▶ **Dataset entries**

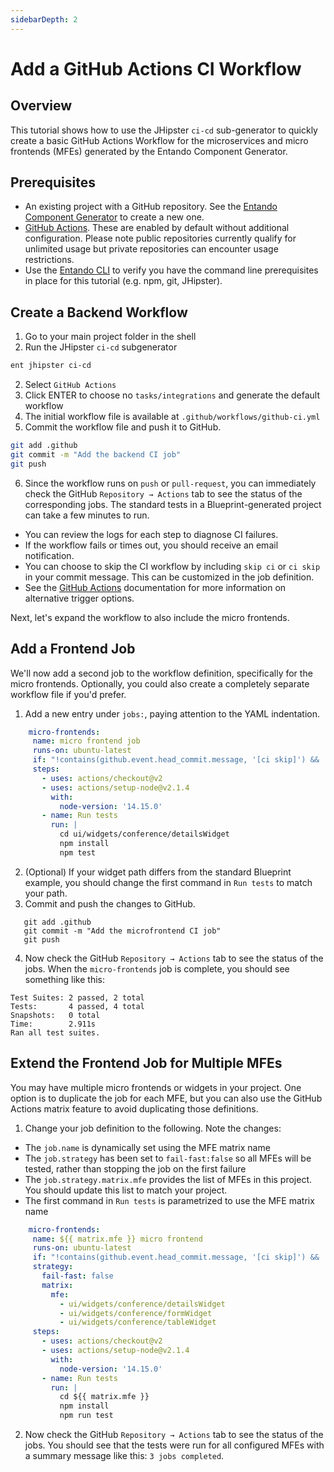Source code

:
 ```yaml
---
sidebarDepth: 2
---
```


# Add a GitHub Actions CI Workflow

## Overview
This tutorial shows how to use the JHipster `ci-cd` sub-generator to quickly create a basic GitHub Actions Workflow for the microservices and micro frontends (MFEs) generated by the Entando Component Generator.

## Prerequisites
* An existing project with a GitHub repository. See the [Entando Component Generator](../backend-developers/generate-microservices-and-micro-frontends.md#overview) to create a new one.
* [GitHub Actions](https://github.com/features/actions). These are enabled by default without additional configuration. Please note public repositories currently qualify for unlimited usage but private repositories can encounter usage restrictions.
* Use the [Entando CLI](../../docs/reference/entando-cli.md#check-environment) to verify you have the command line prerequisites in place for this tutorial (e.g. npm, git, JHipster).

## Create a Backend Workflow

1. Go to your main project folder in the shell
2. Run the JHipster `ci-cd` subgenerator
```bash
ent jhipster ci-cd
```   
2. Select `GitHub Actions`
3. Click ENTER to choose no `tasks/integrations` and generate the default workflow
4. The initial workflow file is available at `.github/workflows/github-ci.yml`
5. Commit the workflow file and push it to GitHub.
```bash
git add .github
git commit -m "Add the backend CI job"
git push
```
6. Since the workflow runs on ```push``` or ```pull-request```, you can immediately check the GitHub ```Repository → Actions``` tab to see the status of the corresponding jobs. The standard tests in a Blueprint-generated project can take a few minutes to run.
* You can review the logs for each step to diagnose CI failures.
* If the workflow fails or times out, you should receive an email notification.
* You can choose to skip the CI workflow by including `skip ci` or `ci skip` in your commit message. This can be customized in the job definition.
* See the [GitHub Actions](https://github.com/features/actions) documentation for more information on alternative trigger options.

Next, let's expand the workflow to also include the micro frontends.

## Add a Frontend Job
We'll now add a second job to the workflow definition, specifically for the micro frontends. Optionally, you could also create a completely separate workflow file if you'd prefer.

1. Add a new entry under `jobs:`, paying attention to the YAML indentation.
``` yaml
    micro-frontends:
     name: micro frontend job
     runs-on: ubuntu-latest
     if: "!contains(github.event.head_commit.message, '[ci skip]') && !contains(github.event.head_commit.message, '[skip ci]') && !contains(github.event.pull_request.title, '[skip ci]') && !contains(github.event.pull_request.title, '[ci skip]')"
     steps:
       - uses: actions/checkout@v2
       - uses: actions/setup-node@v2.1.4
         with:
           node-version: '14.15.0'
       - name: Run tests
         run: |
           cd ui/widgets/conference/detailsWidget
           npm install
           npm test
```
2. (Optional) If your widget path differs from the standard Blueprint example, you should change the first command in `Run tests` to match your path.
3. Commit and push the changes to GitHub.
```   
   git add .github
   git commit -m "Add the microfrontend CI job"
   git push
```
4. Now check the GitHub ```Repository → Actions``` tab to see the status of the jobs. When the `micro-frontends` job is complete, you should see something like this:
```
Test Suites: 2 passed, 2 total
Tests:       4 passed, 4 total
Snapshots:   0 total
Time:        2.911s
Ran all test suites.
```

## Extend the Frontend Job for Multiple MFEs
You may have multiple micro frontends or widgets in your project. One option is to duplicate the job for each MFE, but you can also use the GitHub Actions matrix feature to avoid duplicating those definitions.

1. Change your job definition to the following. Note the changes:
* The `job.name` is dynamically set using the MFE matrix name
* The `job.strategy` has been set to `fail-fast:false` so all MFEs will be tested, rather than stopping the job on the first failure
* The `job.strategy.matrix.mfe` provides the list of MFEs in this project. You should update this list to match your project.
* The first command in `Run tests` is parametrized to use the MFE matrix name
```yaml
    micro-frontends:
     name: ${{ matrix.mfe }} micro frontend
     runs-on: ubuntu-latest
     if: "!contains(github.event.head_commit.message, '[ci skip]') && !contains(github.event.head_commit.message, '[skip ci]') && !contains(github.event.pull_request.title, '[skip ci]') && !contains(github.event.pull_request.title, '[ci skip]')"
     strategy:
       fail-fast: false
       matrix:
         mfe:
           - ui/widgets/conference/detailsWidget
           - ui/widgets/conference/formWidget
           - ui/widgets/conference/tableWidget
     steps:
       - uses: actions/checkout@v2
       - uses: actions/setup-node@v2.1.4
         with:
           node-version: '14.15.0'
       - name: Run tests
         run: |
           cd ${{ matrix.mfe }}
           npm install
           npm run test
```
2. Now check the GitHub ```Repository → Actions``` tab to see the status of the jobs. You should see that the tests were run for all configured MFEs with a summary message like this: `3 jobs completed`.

▶ **What you have to do**
Please give back exactly the lines from the first line of the records above through the line containing "create a new one.", only those and both included, with the pictures removed.

▶ **Result for this task**
Source code

:
 ```yaml
---
sidebarDepth: 2
---
```


# Add a GitHub Actions CI Workflow

## Overview
This tutorial shows how to use the JHipster `ci-cd` sub-generator to quickly create a basic GitHub Actions Workflow for the microservices and micro frontends (MFEs) generated by the Entando Component Generator.

## Prerequisites
* An existing project with a GitHub repository. See the [Entando Component Generator](../backend-developers/generate-microservices-and-micro-frontends.md#overview) to create a new one.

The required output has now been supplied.